• EXERCISE DESCRIPTION: Every line below that holds the string "products" should be copied.

Data excerpts
####
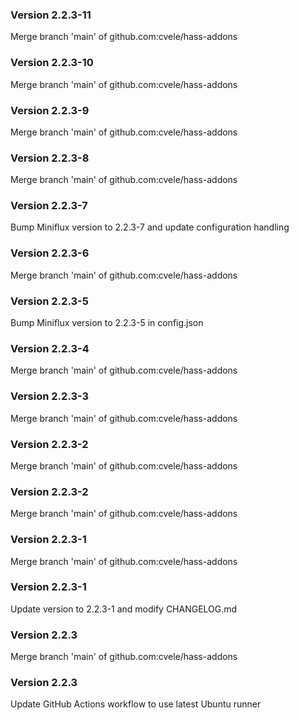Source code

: ### Version 2.2.3-11
Merge branch 'main' of github.com:cvele/hass-addons

### Version 2.2.3-10
Merge branch 'main' of github.com:cvele/hass-addons

### Version 2.2.3-9
Merge branch 'main' of github.com:cvele/hass-addons

### Version 2.2.3-8
Merge branch 'main' of github.com:cvele/hass-addons

### Version 2.2.3-7
Bump Miniflux version to 2.2.3-7 and update configuration handling

### Version 2.2.3-6
Merge branch 'main' of github.com:cvele/hass-addons

### Version 2.2.3-5
Bump Miniflux version to 2.2.3-5 in config.json

### Version 2.2.3-4
Merge branch 'main' of github.com:cvele/hass-addons

### Version 2.2.3-3
Merge branch 'main' of github.com:cvele/hass-addons

### Version 2.2.3-2
Merge branch 'main' of github.com:cvele/hass-addons

### Version 2.2.3-2
Merge branch 'main' of github.com:cvele/hass-addons

### Version 2.2.3-1
Merge branch 'main' of github.com:cvele/hass-addons

### Version 2.2.3-1
Update version to 2.2.3-1 and modify CHANGELOG.md

### Version 2.2.3
Merge branch 'main' of github.com:cvele/hass-addons

### Version 2.2.3
Update GitHub Actions workflow to use latest Ubuntu runner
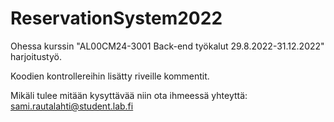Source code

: # ReservationSystem2022

Ohessa kurssin "AL00CM24-3001 Back-end työkalut 29.8.2022-31.12.2022" harjoitustyö.


Koodien kontrollereihin lisätty riveille kommentit.

Mikäli tulee mitään kysyttävää niin ota ihmeessä yhteyttä: sami.rautalahti@student.lab.fi
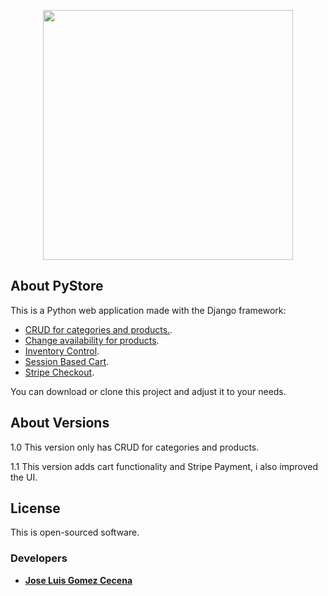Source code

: <p align="center"><a href="#" target="_blank"><img src="" width="400"></a></p>

## About PyStore

This is a Python web application made with the Django framework:

- [CRUD for categories and products.](#).
- [Change availability for products](#).
- [Inventory Control](#).
- [Session Based Cart](#).
- [Stripe Checkout](#).

You can download or clone this project and adjust it to your needs.

## About Versions

<p>1.0 This version only has CRUD for categories and products.</p>
<p>1.1 This version adds cart functionality and Stripe Payment, i also improved the UI.</p>

## License

This is open-sourced software.

### Developers

- **[Jose Luis Gomez Cecena](https://github.com/joseluis-gc/)**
####
• RESPONSE:
- [CRUD for categories and products.](#).
- [Change availability for products](#).
<p>1.0 This version only has CRUD for categories and products.</p>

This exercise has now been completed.